Le province, per esempio. Erano 59 nel 1861, all’indomani dell’unità d’Italia; adesso sono 107, però più morte che vive. Qualche giorno fa il ministro Salvini ne ha promesso il rilancio, innervandole di nuove competenze e ripristinando l’elezione diretta dei loro presidenti. Si torna insomma al punto di partenza, come nel gioco dell’oca. Fu infatti il governo Monti, nel 2012, a ridurne numero e funzioni, anche se la Consulta poi annullò la decisione. E fu la legge Delrio, nel 2014, a cancellare l’elettività delle province, il posto fisso dei loro dipendenti, gran parte delle attribuzioni provinciali. Due anni più tardi la riforma Renzi intendeva addirittura espellerle dalla Costituzione, ma s’infranse contro il referendum. C’era insomma un malanimo diffuso contro quest’ente intermedio che non ha più molto senso dopo l’istituzione delle città metropolitane, e che all’epoca era al centro d’inchieste giornalistiche per i suoi tanti sprechi. Come la partecipazione della provincia di Palermo al salone della moda di Parigi, o le sovvenzioni della provincia di Genova per il Parco del basilico. Acqua passata, è in vista una controriforma. L’eterno ritorno dell’uguale, avrebbe detto Nietsche.
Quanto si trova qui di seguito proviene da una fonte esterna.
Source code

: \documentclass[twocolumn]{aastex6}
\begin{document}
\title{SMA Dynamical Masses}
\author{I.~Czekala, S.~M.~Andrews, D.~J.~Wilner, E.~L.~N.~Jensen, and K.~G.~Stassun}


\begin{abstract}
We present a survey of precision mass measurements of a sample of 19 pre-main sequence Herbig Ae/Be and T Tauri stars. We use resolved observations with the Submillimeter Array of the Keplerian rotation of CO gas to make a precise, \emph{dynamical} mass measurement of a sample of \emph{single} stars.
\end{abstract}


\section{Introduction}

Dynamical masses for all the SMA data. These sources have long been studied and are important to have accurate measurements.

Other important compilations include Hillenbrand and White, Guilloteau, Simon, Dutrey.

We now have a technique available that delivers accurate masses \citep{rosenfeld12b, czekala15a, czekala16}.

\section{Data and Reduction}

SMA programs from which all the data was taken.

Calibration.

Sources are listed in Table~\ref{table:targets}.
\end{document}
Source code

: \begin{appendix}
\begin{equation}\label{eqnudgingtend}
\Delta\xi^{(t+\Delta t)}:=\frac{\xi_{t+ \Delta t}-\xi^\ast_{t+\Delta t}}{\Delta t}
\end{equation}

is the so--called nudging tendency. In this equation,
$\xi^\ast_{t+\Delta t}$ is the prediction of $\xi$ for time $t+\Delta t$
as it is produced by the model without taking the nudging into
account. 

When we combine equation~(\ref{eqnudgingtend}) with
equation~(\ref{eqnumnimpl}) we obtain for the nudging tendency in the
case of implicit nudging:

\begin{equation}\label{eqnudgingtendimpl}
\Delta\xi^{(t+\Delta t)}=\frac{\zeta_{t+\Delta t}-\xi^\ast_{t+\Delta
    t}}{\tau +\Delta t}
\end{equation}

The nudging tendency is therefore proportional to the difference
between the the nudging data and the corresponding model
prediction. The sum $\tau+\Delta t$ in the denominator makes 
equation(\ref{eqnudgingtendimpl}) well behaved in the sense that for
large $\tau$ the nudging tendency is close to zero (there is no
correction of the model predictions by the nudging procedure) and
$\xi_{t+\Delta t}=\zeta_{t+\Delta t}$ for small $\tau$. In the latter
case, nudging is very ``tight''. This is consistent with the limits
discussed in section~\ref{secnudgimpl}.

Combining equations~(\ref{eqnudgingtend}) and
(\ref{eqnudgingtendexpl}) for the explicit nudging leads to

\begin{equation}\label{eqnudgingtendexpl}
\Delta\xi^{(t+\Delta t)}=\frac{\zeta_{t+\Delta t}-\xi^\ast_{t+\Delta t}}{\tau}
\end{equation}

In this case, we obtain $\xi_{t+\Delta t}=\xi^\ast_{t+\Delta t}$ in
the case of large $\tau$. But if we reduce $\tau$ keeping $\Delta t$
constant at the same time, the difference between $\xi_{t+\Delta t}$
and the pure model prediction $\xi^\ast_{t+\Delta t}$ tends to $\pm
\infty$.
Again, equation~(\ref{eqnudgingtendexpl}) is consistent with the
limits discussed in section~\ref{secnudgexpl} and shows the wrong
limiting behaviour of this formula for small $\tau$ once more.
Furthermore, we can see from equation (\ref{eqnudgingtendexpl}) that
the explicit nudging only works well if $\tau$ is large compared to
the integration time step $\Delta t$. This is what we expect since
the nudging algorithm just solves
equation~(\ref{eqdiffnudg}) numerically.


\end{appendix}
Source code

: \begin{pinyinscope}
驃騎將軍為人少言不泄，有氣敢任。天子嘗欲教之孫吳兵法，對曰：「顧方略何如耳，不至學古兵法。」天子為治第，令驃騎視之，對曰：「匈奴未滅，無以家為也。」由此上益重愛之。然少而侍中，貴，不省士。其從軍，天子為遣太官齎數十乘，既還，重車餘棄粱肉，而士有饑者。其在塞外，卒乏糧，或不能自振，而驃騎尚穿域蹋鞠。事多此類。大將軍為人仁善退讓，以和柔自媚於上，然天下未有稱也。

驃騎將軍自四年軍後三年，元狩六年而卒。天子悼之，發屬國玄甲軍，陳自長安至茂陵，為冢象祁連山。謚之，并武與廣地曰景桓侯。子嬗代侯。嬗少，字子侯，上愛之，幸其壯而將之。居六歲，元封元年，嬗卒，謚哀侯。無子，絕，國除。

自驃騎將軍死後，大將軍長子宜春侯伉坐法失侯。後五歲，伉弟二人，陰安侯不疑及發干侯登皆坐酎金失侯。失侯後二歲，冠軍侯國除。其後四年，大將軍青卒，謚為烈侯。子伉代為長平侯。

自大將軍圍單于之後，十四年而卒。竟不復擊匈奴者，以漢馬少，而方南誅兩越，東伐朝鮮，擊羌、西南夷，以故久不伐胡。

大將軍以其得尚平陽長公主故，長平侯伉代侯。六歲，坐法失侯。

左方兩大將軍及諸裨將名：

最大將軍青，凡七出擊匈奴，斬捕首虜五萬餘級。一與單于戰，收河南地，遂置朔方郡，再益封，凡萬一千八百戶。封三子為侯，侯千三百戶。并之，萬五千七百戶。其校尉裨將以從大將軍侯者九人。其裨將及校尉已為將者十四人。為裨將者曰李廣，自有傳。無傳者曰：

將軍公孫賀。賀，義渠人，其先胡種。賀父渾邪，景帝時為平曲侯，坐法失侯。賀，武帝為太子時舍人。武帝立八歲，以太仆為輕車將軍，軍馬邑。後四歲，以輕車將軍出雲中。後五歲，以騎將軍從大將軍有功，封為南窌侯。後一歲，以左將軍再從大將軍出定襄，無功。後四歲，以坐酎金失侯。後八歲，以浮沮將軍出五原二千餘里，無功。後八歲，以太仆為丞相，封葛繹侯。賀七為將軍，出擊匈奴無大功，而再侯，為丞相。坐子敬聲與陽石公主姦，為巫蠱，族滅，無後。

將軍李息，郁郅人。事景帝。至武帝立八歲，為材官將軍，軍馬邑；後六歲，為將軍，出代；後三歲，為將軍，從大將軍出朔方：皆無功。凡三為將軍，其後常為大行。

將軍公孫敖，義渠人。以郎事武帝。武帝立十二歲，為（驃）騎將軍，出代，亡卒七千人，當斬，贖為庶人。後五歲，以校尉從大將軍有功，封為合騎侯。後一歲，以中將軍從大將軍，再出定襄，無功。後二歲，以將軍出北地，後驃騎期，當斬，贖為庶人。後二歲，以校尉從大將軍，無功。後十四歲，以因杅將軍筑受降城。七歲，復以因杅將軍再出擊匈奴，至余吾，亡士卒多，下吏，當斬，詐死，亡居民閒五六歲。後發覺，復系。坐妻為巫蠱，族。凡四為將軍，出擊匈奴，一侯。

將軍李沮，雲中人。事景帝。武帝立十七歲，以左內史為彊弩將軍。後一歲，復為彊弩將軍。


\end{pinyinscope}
E poi c’è il Cnel, un altro zombie delle nostre istituzioni. Non campa e non crepa, benché abbia conquistato un record di progetti di legge per la sua soppressione. Dalla Bicamerale di D’Alema al programma del governo gialloverde guidato da Conte, tutti d’accordo: il Consiglio nazionale dell’economia e del lavoro è un ente inutile, non consiglia e non lavora, pur essendo costato un miliardo di euro dalla sua fondazione. Tanto che nel 2016 la sua sede (sontuosa) di Villa Lubin era stata prenotata dal Csm, il più lesto a impadronirsi delle spoglie. Dopo di che, colpo di scena: il 12 agosto, durante il tavolo con le opposizioni sul salario minimo, la presidente Meloni affida al Cnel la stesura d’una proposta complessiva, la soluzione del problema più spinoso all’ordine del giorno. Un miracolo, come la risurrezione di Lazzaro narrata nel Vangelo.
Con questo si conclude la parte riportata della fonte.